NostalgiaSaint Lazare sort un nouvel album intitulé Nostalgia.

Album que j’ai reçu dans ma boîte aux lettres, boîte que j’ai ouverte comme un terroriste économisant chacun de ses gestes pour ne pas déclencher le mécanisme d’une bombe à retardement du genre : plus on attend et plus ça fait mal, et qu’on appelle une facture. Je vous passerai donc le soulagement que j’ai éprouvé en découvrant un pli reconnaissable entre tous, plus épais que les autres, et dont on devine qu’il contient un revêtement à bulles, lesquelles bulles sont faites, me dis-je, du même vide que cette introduction qui, je veux bien l’avouer, en fait beaucoup, du vent.

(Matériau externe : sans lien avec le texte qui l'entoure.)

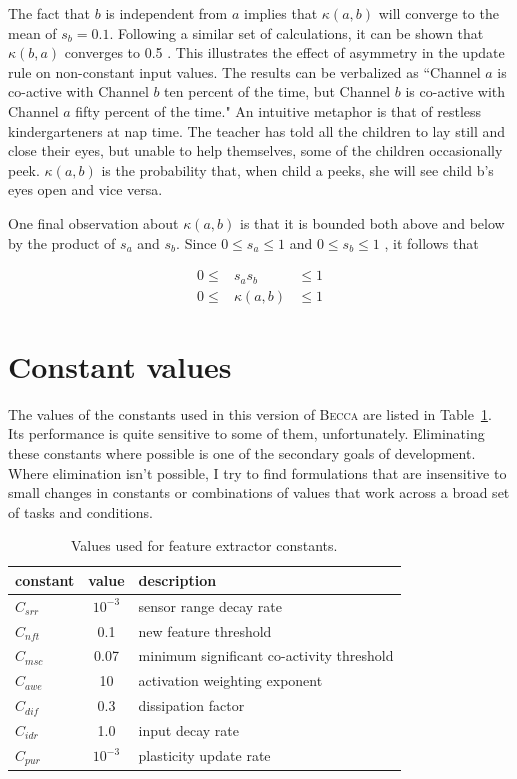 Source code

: The fact that $b$ is independent from $a$ implies that $\kappa(a, b)$ will converge to the mean of $s_b=0.1$. Following a similar set of calculations, it can be shown that $\kappa(b, a)$ converges to 0.5 . This illustrates the effect of asymmetry in the update rule on non-constant input values. The results can be verbalized as ``Channel $a$ is co-active with Channel $b$ ten percent of the time, but Channel $b$ is co-active with Channel $a$ fifty percent of the time." An intuitive metaphor is that of restless kindergarteners at nap time. The teacher has told all the children to lay still and close their eyes, but unable to help themselves, some of the children occasionally peek. $\kappa(a, b)$ is the probability that, when child a peeks, she will see child b's eyes open and vice versa.

One final observation about $\kappa(a, b)$ is that it is bounded both above and below by the product of $s_a$ and $s_b$. Since $0 \leq s_a \leq 1$ and $0 \leq s_b \leq 1$ ,  it follows that 

\begin{eqnarray}
0 \leq&s_a s_b&  \leq 1 \\
0 \leq&\kappa(a, b)&  \leq 1 
\end{eqnarray}


\section{Constant values}

The values of the constants used in this version of \textsc{Becca} are listed in Table~\ref{perceiver_constants}. Its performance is quite sensitive to some of them, unfortunately. Eliminating these constants where possible is one of the secondary goals of development. Where elimination isn't possible, I try to find formulations that are insensitive to small changes in constants or combinations of values that work across a broad set of tasks and conditions.

\begin{table}[htdp]
\caption{Values used for feature extractor constants.}
\begin{center}
\begin{tabular}{|l|c|l|}
\hline
constant & value & description\\
\hline
$C_{srr}$ & $10^{-3}$ & sensor range decay rate \\
$C_{nft}$ & 0.1 & new feature threshold \\
$C_{msc}$ & 0.07 & minimum significant co-activity threshold \\
$C_{awe}$ & 10 & activation weighting exponent \\
$C_{dif}$ & 0.3 & dissipation factor \\
$C_{idr}$ & 1.0 & input decay rate \\
$C_{pur}$ & $10^{-3}$ & plasticity update rate \\
\hline
\end{tabular}
\end{center}
\label{perceiver_constants}
\end{table}%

Du vent un peu creux de cette introduction à la houle marine la vraie, il n’y a qu’un pas, qui nous propulse directement dans l’univers iodée de Saint-Lazare.

Le Saint-Lazare de Nostalgia, c’est ça : un rocher un peu triste qui regarde la vie bien en face et respire les éléments à pleins poumons, et qui en même temps se noie, submergé par la beauté d’une marée qui le dépasse bien sûr, et qu’il craint de ne plus jamais voir, ou goûter, et au creux de cette sensation du temps qui passe et qui ravage tout, une plongée en apnée dans le monde liquide de ses souvenirs et de ses rêves. Mais bien vite il remontera à la surface, haletant, la main couronnée d’un coquillage à la forme inédite, harmonieuse, parfois tortueuse, toujours vivante et indubitablement personnelle : une chanson.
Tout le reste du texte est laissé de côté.